ROCHESTER, N.Y.--(BUSINESS WIRE)--Eastman Kodak Company today announced a comprehensive settlement agreement with the U.K. Kodak Pension Plan (KPP), its largest creditor, with respect to its Chapter 11 Plan of Reorganization. Under the agreement, which will be filed with the U.S. Bankruptcy Court, Kodak’s Personalized Imaging and Document Imaging businesses will be spun off under new ownership to KPP.

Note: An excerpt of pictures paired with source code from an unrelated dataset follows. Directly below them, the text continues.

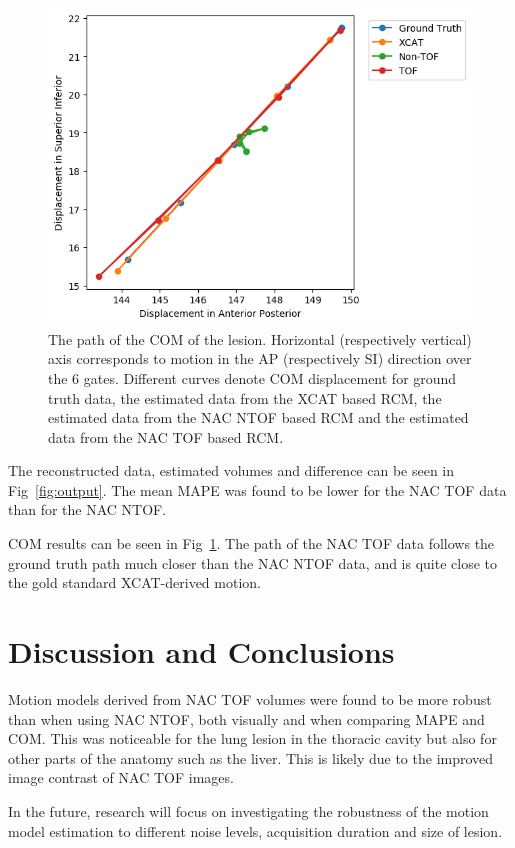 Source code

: \documentclass[10pt, twocolumn, twoside, letterpaper]{IEEEtran}
\begin{document}
    \begin{figure}[H]
        \centering
        \includegraphics[width=1.0\linewidth]{figures/TOF.png}
        \captionsetup{singlelinecheck=false, justification=centering}
        \caption{The path of the \gls{COM} of the lesion. Horizontal (respectively vertical) axis corresponds to motion in the \gls{AP} (respectively \gls{SI}) direction over the $6$ gates. Different curves denote \gls{COM} displacement for  ground truth data, the estimated data from the \gls{XCAT} based \gls{RCM}, the estimated data from the \gls{NAC} \gls{NTOF} based \gls{RCM} and the estimated data from the \gls{NAC} \gls{TOF} based \gls{RCM}.}
        \label{fig:com_graph}
    \end{figure}
    
     The reconstructed data, estimated volumes and difference can be seen in Fig~\ref{fig:output}. The mean \gls{MAPE} was found to be lower for the \gls{NAC} \gls{TOF} data than for the \gls{NAC} \gls{NTOF}.
    
     \gls{COM} results can be seen in Fig~\ref{fig:com_graph}. The path of the \gls{NAC} \gls{TOF} data follows the ground truth path much closer than the \gls{NAC} \gls{NTOF} data, and is quite close to the gold standard \gls{XCAT}-derived motion.

\section{Discussion and Conclusions} \label{sec:discussion_and_conclusions}
    Motion models derived from \gls{NAC} \gls{TOF} volumes were found to be more robust than when using \gls{NAC} \gls{NTOF}, both visually and when comparing \gls{MAPE} and \gls{COM}. This was noticeable for the lung lesion in the thoracic cavity but also for other parts of the anatomy such as the liver. This is likely due to the improved image contrast of \gls{NAC} \gls{TOF} images.
    
    In the future, research will focus on investigating the robustness of the motion model estimation to different noise levels, acquisition duration and size of lesion.

\AtNextBibliography{\scriptsize}
\printbibliography
\end{document}
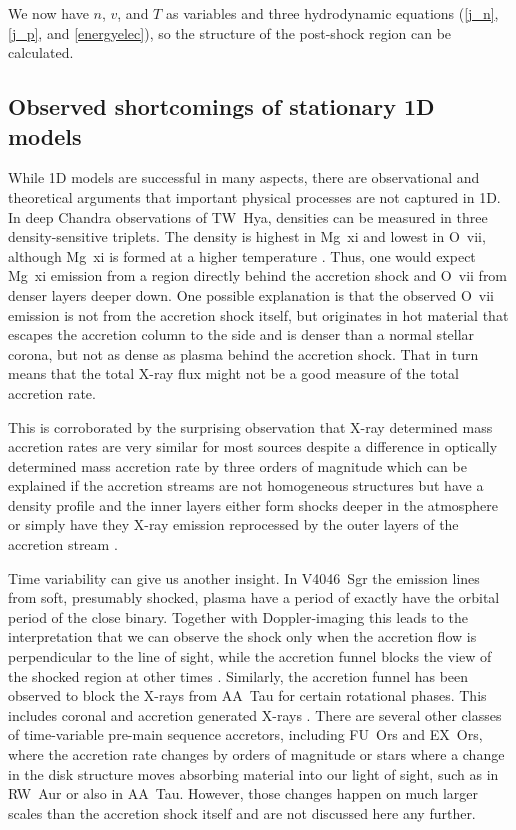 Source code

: We now have $n$, $v$, and $T$ as variables and three hydrodynamic equations (\ref{j_n}, \ref{j_p}, and \ref{energyelec}), so the structure of the post-shock region can be calculated.


\subsection{Observed shortcomings of stationary 1D models}
While 1D models are successful in many aspects, there are observational and theoretical arguments that important physical processes are not captured in 1D. In deep Chandra observations of TW~Hya, densities can be measured in three density-sensitive triplets. The density is highest in Mg~{\sc xi} and lowest in O~{\sc vii}, although Mg~{\sc xi} is formed at a higher temperature \cite{Brickhouse_2010}. Thus, one would expect Mg~{\sc xi} emission from a region directly behind the accretion shock and O~{\sc vii} from denser layers deeper down. One possible explanation is that the observed O~{\sc vii} emission is not from the accretion shock itself, but originates in hot material that escapes the accretion column to the side and is denser than a normal stellar corona, but not as dense as plasma behind the accretion shock. That in turn means that the total X-ray flux might not be a good measure of the total accretion rate.

This is corroborated by the surprising observation that X-ray determined mass accretion rates are very similar for most sources despite a difference in optically determined mass accretion rate by three orders of magnitude \cite{2011A&A...526A.104C} which can be explained if the accretion streams are not homogeneous structures but have a density profile and the inner layers either form shocks deeper in the atmosphere or simply have they X-ray emission reprocessed by the outer layers of the accretion stream \cite{2018A&A...618A..55S,2021Natur.597...41E}.

Time variability can give us another insight. In V4046~Sgr the emission lines from soft, presumably shocked, plasma have a period of exactly have the orbital period of the close binary. Together with Doppler-imaging this leads to the interpretation that we can observe the shock only when the accretion flow is perpendicular to the line of sight, while the accretion funnel blocks the view of the shocked region at other times \cite{2012ApJ...752..100A}. Similarly, the accretion funnel has been observed to block the X-rays from AA~Tau for certain rotational phases. This includes coronal and accretion generated X-rays \cite{2007A&A...462L..41S,2007A&A...475..607G}.
There are several other classes of time-variable pre-main sequence accretors, including FU~Ors and EX~Ors, where the accretion rate changes by orders of magnitude or stars where a change in the disk structure moves absorbing material into our light of sight, such as in RW~Aur or also in AA~Tau. However, those changes happen on much larger scales than the accretion shock itself and are not discussed here any further.

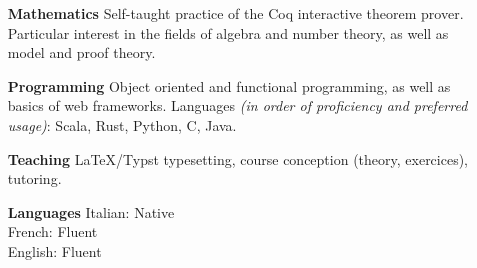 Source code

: \documentclass[11pt]{article}
\begin{document}
  \begin{adjustwidth}{1in}{}
    \begin{itemize}
      \item[\textbf{Mathematics}] Self-taught practice of the Coq interactive theorem prover. Particular interest in the fields of algebra and number theory, as well as model and proof theory. 
      \item[\textbf{Programming}] Object oriented and functional programming, as well as basics of web frameworks. Languages \textit{(in order of proficiency and preferred usage)}: Scala, Rust, Python, C, Java. 
      \item[\textbf{Teaching}] LaTeX/Typst typesetting, course conception (theory, exercices), tutoring.
      \item[\textbf{Languages}] Italian: Native \\ French: Fluent \\ English: Fluent
    \end{itemize}
  \end{adjustwidth}
\end{document}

The settlement agreement provides, among other things, for the spin-off of Kodak’s Personalized Imaging and Document Imaging businesses to KPP for cash and non-cash consideration of $650 million. Certain proceeds will be used to support the emergence of Kodak from Chapter 11 and the growth of its Commercial Imaging business. The agreement also settles approximately $2.8 billion of claims by KPP against Kodak and certain of its affiliates.
“In one comprehensive transaction, Kodak will realize its previously announced intention to divest its Personalized Imaging and Document Imaging businesses and settle its largest legacy liability,” said Antonio M. Perez, Kodak Chairman and Chief Executive Officer. “The KPP transaction moves us past several key hurdles in our reorganization, resolving all potential claims worldwide, assuring continued operations outside of the United States, placing our Personalized Imaging and Document Imaging businesses with a new owner that recognizes their value and is focused on their growth and success, and providing the remaining liquidity we require to emerge from Chapter 11. We are very pleased with the transaction, the value it creates for our stakeholders, and the dedication and creativity of KPP that made it possible to achieve this extraordinary result.”
Steven Ross, Chairman of KPP, said, “KPP and Kodak have been working collaboratively since the beginning of the case, and this acquisition provides security for and delivers the greatest value to, the KPP members. Overall, this settlement gives the KPP members greatly improved future prospects whilst being good for Kodak’s employees, its creditors and for UK businesses.
“The businesses that we are acquiring will deliver long-term cash flows to support the plan’s obligations. The financial stability that KPP will provide for the Personalized Imaging and Document Imaging businesses will be beneficial to those businesses’ employees, customers and partners.”
The agreement will be implemented as part of Kodak’s Chapter 11 plan in the United States. At consummation of the spin-off, Kodak and its worldwide affiliates will be released from their obligations to KPP. The UK Pensions Regulator (“the Regulator”) has been kept fully informed of this process and the Regulator has granted clearance in respect of the acquisition. The Regulator has decided that it will approve the release of Kodak Limited, the KPP’s sponsoring employer, from its liabilities to the KPP and the UK Pension Protection Fund has confirmed that it has no objection. Closing of the transaction is subject to the approval of the U.S. Bankruptcy Court, approval by the Regulator and the satisfaction or waiver of other conditions precedent.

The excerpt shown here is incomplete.